Por fin el pequeño propulsor cobra vida, girando entre 200 y 400 rpm. A través de una pequeña varilla se controla la mezcla para que le llegue de forma óptima al motor. A cada mm de movimiento de la parrilla el monocilíndrico responde con alegría o de manera asmática. La combustión se muestra muy sensible a la temperatura y al oxígeno que hay en el conducto de admisión. Michael se sienta en la Reitwagen, me da algunas explicaciones y sale con ella en marcha. El camino mide unos 30 metros y es un poco cuesta abajo. El piloto va, da la vuelta con aparente facilidad y regresa al punto de partida.
¡Se mueve!
Parece fácil, pero no lo es. Ahora me toca a mí el turno. Estoy ya sentado en el Reitwagen, con mi trasero sobre un asiento de acero cubierto con cuero, bajo el cual se encuentra el motor. La salida sí que no requiere mayor dificultad, debajo del manillar hay una maneta que si se mueve hacia delante afloja una cinta de cuero que acciona la transmisión al mismo tiempo que se gobierna el freno por medio de un cable. Así que, con todo el tacto del que soy capaz, pongo el motor en tracción, suelto el freno y ¡allá voy! Al mover el manillar la «moto» reacciona de forma súper directa.
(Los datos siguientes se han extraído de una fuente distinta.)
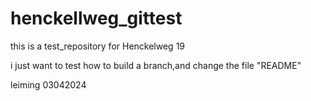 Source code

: # henckellweg_gittest
this is a test_repository for Henckelweg 19 

i just want to test how to build a branch,and change the file "README"

leiming 03042024
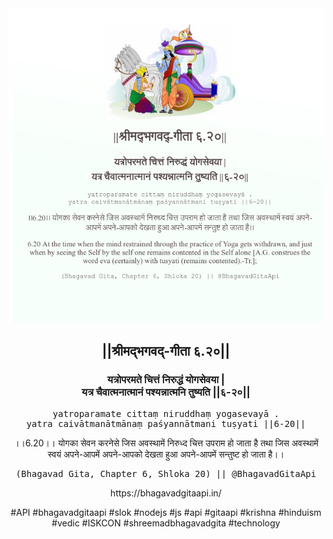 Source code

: <img src="../../asset/BG_6_20.png"/>
<center><h2>||श्रीमद्‍भगवद्‍-गीता ६.२०||</h2>
<h3>यत्रोपरमते चित्तं निरुद्धं योगसेवया |<br/>यत्र चैवात्मनात्मानं पश्यन्नात्मनि तुष्यति ||६-२०||</h3>
<pre>yatroparamate cittaṃ niruddhaṃ yogasevayā .<br/>yatra caivātmanātmānaṃ paśyannātmani tuṣyati ||6-20||</pre>
<p>।।6.20।। योगका सेवन करनेसे जिस अवस्थामें निरुध्द चित्त उपराम हो जाता है तथा जिस अवस्थामें स्वयं अपने-आपमें अपने-आपको देखता हुआ अपने-आपमें सन्तुष्ट हो जाता है।।</p>
<pre>(Bhagavad Gita, Chapter 6, Shloka 20) || @BhagavadGitaApi</pre><p>https://bhagavadgitaapi.in/</p><p>#API #bhagavadgitaapi #slok #nodejs #js #api #gitaapi #krishna #hinduism #vedic #ISKCON #shreemadbhagavadgita #technology</p></center> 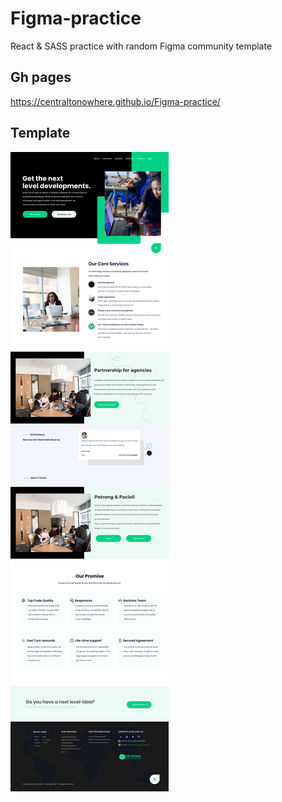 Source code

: # Figma-practice
React & SASS practice with random Figma community template
## Gh pages
https://centraltonowhere.github.io/Figma-practice/
## Template
![Figma Template](./template.jpg)

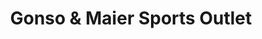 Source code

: ---
title: "Gonso & Maier Sports Outlet"
url: /albstadt/gonso-und-maier-sports-outlet/
shop: Sport
--- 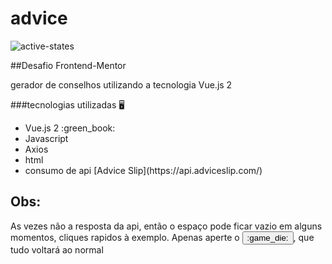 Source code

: # advice

![active-states](https://user-images.githubusercontent.com/93801199/156046024-cbaefcfc-ed93-4daa-a8d2-9a1d2c511099.jpg)

##Desafio Frontend-Mentor

<p>
  gerador de conselhos utilizando a tecnologia Vue.js 2
</p>

###tecnologias utilizadas :desktop_computer:

<ul>
  <li> Vue.js 2 :green_book:
  <li> Javascript
  <li> Axios
  <li> html  
  <li> consumo de api [Advice Slip](https://api.adviceslip.com/) 
</ul>  

## Obs:

<p> 
  As vezes não a resposta da api, então o espaço pode ficar vazio em alguns momentos, cliques rapidos à exemplo.
  Apenas aperte o <button>:game_die:</button>, que tudo voltará ao normal
</p>  

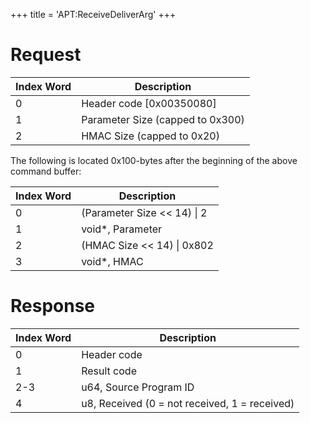 +++
title = 'APT:ReceiveDeliverArg'
+++

# Request

| Index Word | Description                      |
|------------|----------------------------------|
| 0          | Header code \[0x00350080\]       |
| 1          | Parameter Size (capped to 0x300) |
| 2          | HMAC Size (capped to 0x20)       |

The following is located 0x100-bytes after the beginning of the above
command buffer:

| Index Word | Description                   |
|------------|-------------------------------|
| 0          | (Parameter Size \<\< 14) \| 2 |
| 1          | void\*, Parameter             |
| 2          | (HMAC Size \<\< 14) \| 0x802  |
| 3          | void\*, HMAC                  |

# Response

| Index Word | Description                                   |
|------------|-----------------------------------------------|
| 0          | Header code                                   |
| 1          | Result code                                   |
| 2-3        | u64, Source Program ID                        |
| 4          | u8, Received (0 = not received, 1 = received) | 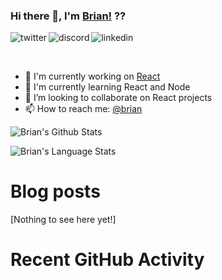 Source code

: 
### Hi there 👋, I'm [Brian!](https://briank.netlify.app) ??

<p>
<a href="https://twitter.com/brianinq">
   <img align="left" alt="twitter" src="https://img.shields.io/badge/Twitter-1DA1F2?style=for-the-badge&logo=twitter&logoColor=white" />
</a>&nbsp;&nbsp;

<a href="https://discord.gg/m6cNkVfXrQ">
   <img align="left" alt="discord" src="https://img.shields.io/badge/Discord-7289DA?style=for-the-badge&logo=discord&logoColor=white" />
</a>&nbsp;&nbsp;

<a href="https://www.linkedin.com/in/brian-kipkoech-05483319b/">
   <img align="left" alt="linkedin" src="https://img.shields.io/badge/LinkedIn-0077B5?style=for-the-badge&logo=linkedin&logoColor=white" />
</a>
<p/>

<br/>
<p>

-   🔭 I'm currently working on [React]()
-   🌱 I'm currently learning React and Node
-   👯 I’m looking to collaborate on React projects
-   📫 How to reach me: [@brian](https://twitter.com)

</p>

![Brian's Github Stats](https://github-readme-stats.anuraghazra1.vercel.app/api?username=brianinq&show_icons=true&include_all_commits=true&theme=radical)

![Brian's Language Stats](https://github-readme-stats.anuraghazra1.vercel.app/api/top-langs/?username=brianinq&layout=compact&theme=radical)


# Blog posts

[Nothing to see here yet!]

# Recent GitHub Activity

<!--START_SECTION:activity-->
<!--END_SECTION:activity-->
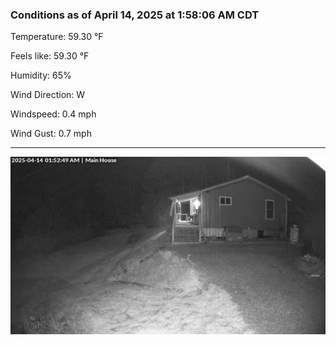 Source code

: ### Conditions as of April 14, 2025 at 1:58:06 AM CDT 

Temperature: 59.30 &deg;F

Feels like: 59.30 &deg;F

Humidity: 65%

Wind Direction: W

Windspeed: 0.4 mph

Wind Gust: 0.7 mph

---

<img src="./images/latest.jpeg"/>

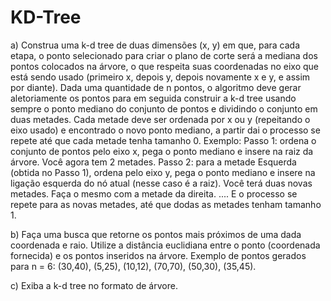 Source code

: # KD-Tree

a) Construa uma k-d tree de duas dimensões (x, y) em que, para cada etapa, o ponto
selecionado para criar o plano de corte será a mediana dos pontos colocados na árvore, o
que respeita suas coordenadas no eixo que está sendo usado (primeiro x, depois y, depois
novamente x e y, e assim por diante). Dada uma quantidade de n pontos, o algoritmo deve
gerar aletoriamente os pontos para em seguida construir a k-d tree usando sempre o ponto
mediano do conjunto de pontos e dividindo o conjunto em duas metades. Cada metade
deve ser ordenada por x ou y (repeitando o eixo usado) e encontrado o novo ponto mediano,
a partir dai o processo se repete até que cada metade tenha tamanho 0. Exemplo:
Passo 1: ordena o conjunto de pontos pelo eixo x, pega o ponto mediano e insere na raiz da
árvore. Você agora tem 2 metades.
Passo 2: para a metade Esquerda (obtida no Passo 1), ordena pelo eixo y, pega o ponto
mediano e insere na ligação esquerda do nó atual (nesse caso é a raiz). Você terá duas
novas metades. Faça o mesmo com a metade da direita.
.... E o processo se repete para as novas metades, até que dodas as metades tenham
tamanho 1.

b) Faça uma busca que retorne os pontos mais próximos de uma dada coordenada e raio.
Utilize a distância euclidiana entre o ponto (coordenada fornecida) e os pontos inseridos na
árvore.
Exemplo de pontos gerados para n = 6: (30,40), (5,25), (10,12), (70,70), (50,30), (35,45).

c) Exiba a k-d tree no formato de árvore.
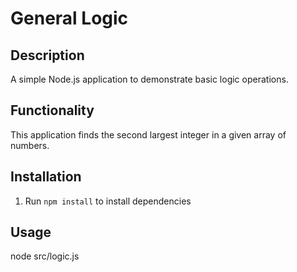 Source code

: # General Logic

## Description
A simple Node.js application to demonstrate basic logic operations.

## Functionality
This application finds the second largest integer in a given array of numbers.

## Installation
1. Run `npm install` to install dependencies

## Usage

node src/logic.js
Encima del aparato no dejas de temblar pues las ruedas no sólo no tienen neumáticos sino que la Reitwagen carece además de cualquier sistema que se asemeje a unas suspensiones. Viene el momento de dar la vuelta. La mayoría de nosotros llevamos años montando en moto y las maniobras las hacemos de forma instintiva, automática, sin pensar en ellas. Con la Reitwagen tienes que aprender de nuevo y, de paso, «desaprender» algunas nociones. Este aparato no tiene mucha propensión a inclinar y si lo hace es para volcar… «¡Frena, frena!», gritaba Michael. Lo que hice de inmediato, y por fortuna ni destrocé el Reitwagen ni tuvieron que quitármelo de encima. «¡Ahora da gas rápido!», grita mientras negocio el ápice de la curva. Tras varias vueltas empiezo a cogerle el tranquillo al aparato, sacándole partido a los 0,5 CV del motor. Los impulsos que notas, bien podrían ser llamados como «buenas vibraciones».
El hijo de Daimler recorrió 12 km en noviembre de 1885, se supone que con nieve y un frío de mil demonios, circulando por encima de la gravilla y los cantos rodados. Una gesta ante la que me quito mi (nuevo) sombrero.